# For any positive integer $n$, prove that $\tau(n)\leq 2\sqrt{n}.$

Problem: For any positive integer $n$, prove that $\tau(n)\leq 2\sqrt{n}.$

My Attempt: For every divisor $d_1<d_2...<d_k$ less than $\sqrt{n}$ we have divisors $n/d_1,n/d_2......n/d_k$. Thus $\tau(n)\leq 2k.$ How do we show that $k\leq \sqrt{n}$?

Note: Please do not mark this question as a duplicate. I have read other answers to this question and most of them provide hints or unjustified assertions such as the number of divisors less that $\sqrt{n}$ are less than $\sqrt{n}$ itself.
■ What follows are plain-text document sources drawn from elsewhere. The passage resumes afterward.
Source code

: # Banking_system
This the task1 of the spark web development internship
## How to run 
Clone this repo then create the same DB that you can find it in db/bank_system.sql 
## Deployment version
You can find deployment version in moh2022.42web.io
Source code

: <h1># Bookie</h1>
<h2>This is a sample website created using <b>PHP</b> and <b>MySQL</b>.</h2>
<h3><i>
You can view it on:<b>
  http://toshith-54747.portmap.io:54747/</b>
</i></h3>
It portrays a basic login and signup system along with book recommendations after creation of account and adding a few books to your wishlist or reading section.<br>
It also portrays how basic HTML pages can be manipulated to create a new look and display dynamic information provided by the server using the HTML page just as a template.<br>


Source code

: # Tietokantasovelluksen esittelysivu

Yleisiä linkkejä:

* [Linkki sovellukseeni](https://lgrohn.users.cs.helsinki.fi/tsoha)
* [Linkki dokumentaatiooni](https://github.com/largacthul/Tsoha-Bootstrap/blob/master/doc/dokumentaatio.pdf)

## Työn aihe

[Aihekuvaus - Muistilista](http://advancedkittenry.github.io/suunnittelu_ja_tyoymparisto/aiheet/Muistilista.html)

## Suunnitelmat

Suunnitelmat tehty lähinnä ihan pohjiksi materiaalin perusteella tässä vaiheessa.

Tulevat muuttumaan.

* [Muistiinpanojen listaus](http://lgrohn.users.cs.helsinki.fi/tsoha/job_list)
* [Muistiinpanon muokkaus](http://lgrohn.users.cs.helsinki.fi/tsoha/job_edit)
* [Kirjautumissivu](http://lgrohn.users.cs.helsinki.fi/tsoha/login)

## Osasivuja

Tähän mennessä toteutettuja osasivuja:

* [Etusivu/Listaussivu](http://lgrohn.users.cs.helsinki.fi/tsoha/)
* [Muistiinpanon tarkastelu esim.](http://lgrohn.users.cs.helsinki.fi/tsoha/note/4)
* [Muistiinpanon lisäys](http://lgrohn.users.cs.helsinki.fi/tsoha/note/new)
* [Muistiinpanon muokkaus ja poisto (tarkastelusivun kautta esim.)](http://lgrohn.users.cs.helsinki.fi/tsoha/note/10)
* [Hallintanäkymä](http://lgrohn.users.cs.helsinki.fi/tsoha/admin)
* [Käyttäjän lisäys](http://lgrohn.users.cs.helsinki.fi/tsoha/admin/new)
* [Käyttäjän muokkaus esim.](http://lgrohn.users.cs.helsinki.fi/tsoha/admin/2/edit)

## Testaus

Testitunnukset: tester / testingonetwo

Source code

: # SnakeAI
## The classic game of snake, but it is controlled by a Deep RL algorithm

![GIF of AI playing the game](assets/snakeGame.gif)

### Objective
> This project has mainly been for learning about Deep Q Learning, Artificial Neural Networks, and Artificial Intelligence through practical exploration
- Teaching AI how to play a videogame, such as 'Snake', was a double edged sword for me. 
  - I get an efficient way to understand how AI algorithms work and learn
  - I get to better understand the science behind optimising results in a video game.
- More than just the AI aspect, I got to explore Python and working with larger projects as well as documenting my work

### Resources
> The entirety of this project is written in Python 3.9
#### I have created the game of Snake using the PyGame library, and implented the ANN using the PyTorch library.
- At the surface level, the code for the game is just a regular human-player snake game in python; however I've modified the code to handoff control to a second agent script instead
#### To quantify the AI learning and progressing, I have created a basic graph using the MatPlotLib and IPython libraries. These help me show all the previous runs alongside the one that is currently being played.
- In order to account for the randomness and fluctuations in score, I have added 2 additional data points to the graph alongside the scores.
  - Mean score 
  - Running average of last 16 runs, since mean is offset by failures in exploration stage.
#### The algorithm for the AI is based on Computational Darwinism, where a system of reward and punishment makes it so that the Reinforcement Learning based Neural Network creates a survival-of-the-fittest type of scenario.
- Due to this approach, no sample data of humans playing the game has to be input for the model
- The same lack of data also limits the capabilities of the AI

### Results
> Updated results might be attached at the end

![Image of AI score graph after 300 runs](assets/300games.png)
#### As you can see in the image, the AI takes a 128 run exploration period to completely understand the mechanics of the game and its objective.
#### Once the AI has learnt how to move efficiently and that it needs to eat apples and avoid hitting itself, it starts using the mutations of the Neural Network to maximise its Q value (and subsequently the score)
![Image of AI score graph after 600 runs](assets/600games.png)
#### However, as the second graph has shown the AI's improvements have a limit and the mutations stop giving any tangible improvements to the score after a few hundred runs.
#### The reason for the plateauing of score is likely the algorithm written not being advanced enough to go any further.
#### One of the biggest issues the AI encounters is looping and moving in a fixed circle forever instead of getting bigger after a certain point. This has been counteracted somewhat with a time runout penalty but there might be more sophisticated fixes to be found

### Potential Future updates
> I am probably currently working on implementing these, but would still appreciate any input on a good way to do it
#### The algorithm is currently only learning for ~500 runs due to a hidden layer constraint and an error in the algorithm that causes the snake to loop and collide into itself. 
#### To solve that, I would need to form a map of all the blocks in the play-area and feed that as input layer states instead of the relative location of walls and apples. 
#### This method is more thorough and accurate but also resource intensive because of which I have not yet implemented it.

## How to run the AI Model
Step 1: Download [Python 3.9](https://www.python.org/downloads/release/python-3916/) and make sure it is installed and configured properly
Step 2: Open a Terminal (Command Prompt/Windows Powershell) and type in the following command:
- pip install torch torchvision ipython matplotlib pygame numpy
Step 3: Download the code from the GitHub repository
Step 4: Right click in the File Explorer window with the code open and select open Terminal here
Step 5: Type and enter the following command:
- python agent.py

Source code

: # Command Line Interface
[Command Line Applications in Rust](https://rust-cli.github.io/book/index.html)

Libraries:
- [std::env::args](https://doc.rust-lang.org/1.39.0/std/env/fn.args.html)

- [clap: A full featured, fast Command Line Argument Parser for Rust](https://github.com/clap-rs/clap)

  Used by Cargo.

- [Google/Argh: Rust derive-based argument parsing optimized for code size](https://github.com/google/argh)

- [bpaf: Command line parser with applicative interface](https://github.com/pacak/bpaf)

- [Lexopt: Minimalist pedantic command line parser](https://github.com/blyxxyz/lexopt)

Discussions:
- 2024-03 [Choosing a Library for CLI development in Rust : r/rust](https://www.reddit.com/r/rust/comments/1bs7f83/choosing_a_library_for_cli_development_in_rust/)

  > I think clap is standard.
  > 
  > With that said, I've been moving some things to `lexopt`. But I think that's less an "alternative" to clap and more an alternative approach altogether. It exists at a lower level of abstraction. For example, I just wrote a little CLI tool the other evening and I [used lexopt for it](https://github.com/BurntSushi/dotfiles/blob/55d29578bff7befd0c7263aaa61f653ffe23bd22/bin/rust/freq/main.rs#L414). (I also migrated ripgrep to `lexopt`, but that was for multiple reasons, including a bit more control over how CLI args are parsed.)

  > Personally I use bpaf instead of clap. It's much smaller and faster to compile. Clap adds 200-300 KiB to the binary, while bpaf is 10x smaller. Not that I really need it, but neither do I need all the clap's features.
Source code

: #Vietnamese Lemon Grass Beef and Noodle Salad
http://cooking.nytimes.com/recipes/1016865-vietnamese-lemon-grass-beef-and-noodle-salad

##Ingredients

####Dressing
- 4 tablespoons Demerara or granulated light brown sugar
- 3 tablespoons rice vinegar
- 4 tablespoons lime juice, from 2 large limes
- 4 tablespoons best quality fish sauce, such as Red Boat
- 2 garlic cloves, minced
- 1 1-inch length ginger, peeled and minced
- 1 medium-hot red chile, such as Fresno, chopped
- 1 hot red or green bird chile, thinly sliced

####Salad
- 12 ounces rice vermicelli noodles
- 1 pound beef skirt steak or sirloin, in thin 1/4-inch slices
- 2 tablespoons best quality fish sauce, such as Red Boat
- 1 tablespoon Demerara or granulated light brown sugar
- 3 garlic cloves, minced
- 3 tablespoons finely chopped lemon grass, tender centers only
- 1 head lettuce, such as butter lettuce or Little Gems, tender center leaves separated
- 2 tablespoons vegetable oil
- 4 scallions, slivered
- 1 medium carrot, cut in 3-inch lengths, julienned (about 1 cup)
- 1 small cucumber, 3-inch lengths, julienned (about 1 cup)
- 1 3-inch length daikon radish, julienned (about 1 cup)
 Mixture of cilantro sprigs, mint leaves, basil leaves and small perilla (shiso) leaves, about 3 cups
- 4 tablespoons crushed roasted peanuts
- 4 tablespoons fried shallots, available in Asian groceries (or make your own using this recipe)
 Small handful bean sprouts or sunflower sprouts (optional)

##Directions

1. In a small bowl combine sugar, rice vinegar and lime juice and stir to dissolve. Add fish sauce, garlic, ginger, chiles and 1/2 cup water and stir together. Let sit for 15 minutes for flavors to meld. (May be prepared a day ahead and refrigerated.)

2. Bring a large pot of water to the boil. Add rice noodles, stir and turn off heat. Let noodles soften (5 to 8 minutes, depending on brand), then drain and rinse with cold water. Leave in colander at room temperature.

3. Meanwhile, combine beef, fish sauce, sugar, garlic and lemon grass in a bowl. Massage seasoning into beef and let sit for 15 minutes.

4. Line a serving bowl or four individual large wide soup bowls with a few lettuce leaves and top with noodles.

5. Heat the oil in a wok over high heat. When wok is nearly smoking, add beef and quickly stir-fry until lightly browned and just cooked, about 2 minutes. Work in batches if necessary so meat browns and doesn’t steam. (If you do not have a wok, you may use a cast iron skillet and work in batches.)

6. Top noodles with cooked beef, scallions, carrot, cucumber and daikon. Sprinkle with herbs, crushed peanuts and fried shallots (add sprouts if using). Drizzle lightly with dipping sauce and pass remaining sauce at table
I specifically want to know why is $k\leq \sqrt{n}$ true in order to complete the proof.

• What is $\tau(n)$? The number of divisor of $n$? – Arthur Nov 10 '16 at 9:03
• @Arthur Yes. $\tau(n)$ is the number of positive divisors of $n$. – nls Nov 10 '16 at 9:23

Well, your proof is almost complete. Notice that each of the $d_i$ is less than $\sqrt{n}$ and they are different. There could be no more than $\sqrt{n}$ positive integers less than $\sqrt{n}$. So $k\leq\sqrt{n}$.